Summary


The Community and Employment Support (CES) Waiver supports individuals of all ages with developmental disabilities who meet ICF level of care and need waiver support services to live in the community and prevent institutionalization.

The goals of the CES Waiver are to support beneficiaries in all major life activities, promote community inclusion through integrated employment options and community experiences, and provide comprehensive care coordination and service delivery under the 1915(b) PASSE Waiver Program.

Support of the person includes:

  1. Developing a relationship and maintaining direct contact
  2. Determining the person's choices about their life
  3. Assisting them in carrying out these choices
  4. Developing and implementing a PCSP with an interdisciplinary team
  5. Assisting the person in integrating into their community
  6. Locating, coordinating, and monitoring needed developmental, medical, behavioral, social, educational, and other services
  7. Accessing informal community supports
  8. Supporting them in seeking and maintaining competitive employment

The objectives are:

  1. To enhance and maintain community living for all beneficiaries in the CES Waiver program, and
  2. To transition eligible persons who choose the CES Waiver option from residential facilities to the community.

All CES Waiver beneficiaries are assigned to a Provider-led Arkansas Shared Savings Entity (PASSE), a full-risk organized care organization responsible for providing services to its enrolled members.
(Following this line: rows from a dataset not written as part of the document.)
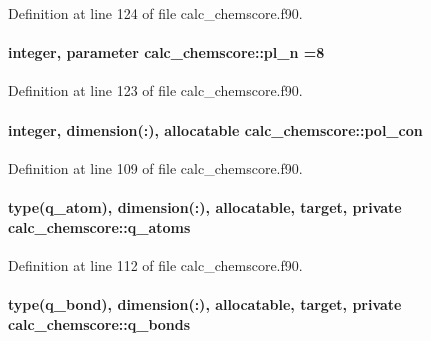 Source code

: Definition at line 124 of file calc\-\_\-chemscore.\-f90.

\hypertarget{classcalc__chemscore_a67e8e7ef0865731aa0ac9ca31aa4e52d}{
\paragraph[{pl\-\_\-n}]{\setlength{\rightskip}{0pt plus 5cm}integer, parameter calc\-\_\-chemscore\-::pl\-\_\-n =8}}\label{classcalc__chemscore_a67e8e7ef0865731aa0ac9ca31aa4e52d}


Definition at line 123 of file calc\-\_\-chemscore.\-f90.

\hypertarget{classcalc__chemscore_a967fddb2385d770370d95b0d762617a6}{
\paragraph[{pol\-\_\-con}]{\setlength{\rightskip}{0pt plus 5cm}integer, dimension(\-:), allocatable calc\-\_\-chemscore\-::pol\-\_\-con}}\label{classcalc__chemscore_a967fddb2385d770370d95b0d762617a6}


Definition at line 109 of file calc\-\_\-chemscore.\-f90.

\hypertarget{classcalc__chemscore_afb82a7d43bbfe0502a2131ea40819b60}{
\paragraph[{q\-\_\-atoms}]{\setlength{\rightskip}{0pt plus 5cm}type({\bf q\-\_\-atom}), dimension(\-:), allocatable, target, private calc\-\_\-chemscore\-::q\-\_\-atoms\hspace{0.3cm}{\ttfamily [private]}}}\label{classcalc__chemscore_afb82a7d43bbfe0502a2131ea40819b60}


Definition at line 112 of file calc\-\_\-chemscore.\-f90.

\hypertarget{classcalc__chemscore_ad19a31c4b53236429ca22cc9f16a8283}{
\paragraph[{q\-\_\-bonds}]{\setlength{\rightskip}{0pt plus 5cm}type({\bf q\-\_\-bond}), dimension(\-:), allocatable, target, private calc\-\_\-chemscore\-::q\-\_\-bonds\hspace{0.3cm}{\ttfamily [private]}}}\label{classcalc__chemscore_ad19a31c4b53236429ca22cc9f16a8283}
Excluded services are non-emergency transportation, dental benefits in a capitated program, school-based services provided by school employees, skilled nursing facility services, assisted living facility services, human development center services, and waiver services provided through the ARChoices in Homecare program or the Arkansas Independent Choices program. The PASSE also provides care coordination services administratively through the ยง 1915(b) Waiver.

All services must follow an individual person-centered service plan (PCSP), which is based on an Independent Assessment by a third-party vendor, the PASSE care coordinator's health questionnaire, and other psychological and functional assessments. The PCSP must have measurable goals and specific objectives, measure progress through data collection, and be created by the member's PASSE care coordinator in collaboration with the member, their caregivers, service providers, and other professionals.